Mad Max: Fury Road (2015)

Mad Max: Fury Road (R)

"What a Lovely Day!"

In the bombed out dusty future of our world, the remnants of society are banded together in savage attempts to survive the wasteland.  Those, like Max, who cling to the past and refuse to submit to the new world are seen as mere untapped resources, lone wolves.  And those that revolt against this insane patriarchy are pursued with chrome and bloody exhaust in Post-Apocalyptic godfather George Miller's 30 years in the making follow up to the Mad Max series, Fury Road.

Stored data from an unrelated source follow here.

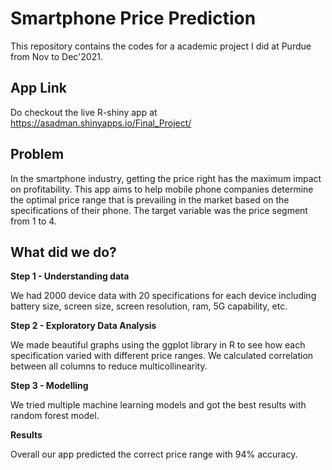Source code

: # Smartphone Price Prediction

This repository contains the codes for a academic project I did at Purdue from Nov to Dec'2021.

## App Link

Do checkout the live R-shiny app at https://asadman.shinyapps.io/Final_Project/

## Problem
In the smartphone industry, getting the price right has the maximum impact on profitability. 
This app aims to help mobile phone companies determine the optimal price range that is prevailing in the market based on the specifications of their phone.
The target variable was the price segment from 1 to 4. 


## What did we do?

**Step 1 - Understanding data**

We had 2000 device data with 20 specifications for each device including battery size, screen size, screen resolution, ram, 5G capability, etc.   

**Step 2 - Exploratory Data Analysis**

We made beautiful graphs using the ggplot library in R to see how each specification varied with different price ranges. We calculated correlation 
between all columns to reduce multicollinearity.

 **Step 3 - Modelling**
 
We tried multiple machine learning models and got the best results with random forest model. 

**Results**

Overall our app predicted the correct price range with 94% accuracy.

With a character design dregged from the weird fantasies of Brom, vehicle designs that Ratfink would salivate over, a brutal world finally fully realized and minutia-ized, and stunts and action that are in-camera and astonishing to behold, Mad Max returns full throttle and on the red line.  This is the kind of film either you know the genre and enjoy immersion or the over-the-top-ness will turn you off  and you'll avoid.  There are quite a few surprising twists thrown into the mix however, completely shattering the mold that Miller himself invented.  CGI is prominent and a bit unwelcome (mostly it looks like for 3D showings and sometimes cheaply).  Females now have a more prominent role, lead by Imperator Furiosa (the incomparable Charlize Theron who is well cast as the co-lead of the film).  This may in fact turn off some of the muscle car and gear head beer swillers who traditionally enjoy Max films, as Furiosa commands much of the bad-assery on screen, what with the Evil-Dead arm and newly styled savage fem-action hero who somehow retains her femaleness (a woman Max she's not).  Grrl Power is the name of the game in Fury Road, and many fans will astound at the backseat driving Max does for most of the film.  Now played by Tom Hardy (Mel Gibson is retired in all but name due to his shenanigans), Max almost barely deserves to be in the title.  And, unfortunately, Hardy is either not up to filling Gibson's Mad shoes or Miller unwilling to completely allow him to.  The character is missing the insane drive and masculinity that Gibson brought the role, and combined with sharing the screen with Theron and having his character's madness upped to actual insanity really hampers one of the great action roles of all time.  Perhaps a return of the character to full glory first without all the femme-fatals (sic) would have lessened the sting, but Max almost seems like just another of the interesting side-characters that colorize Miller's Apoc films.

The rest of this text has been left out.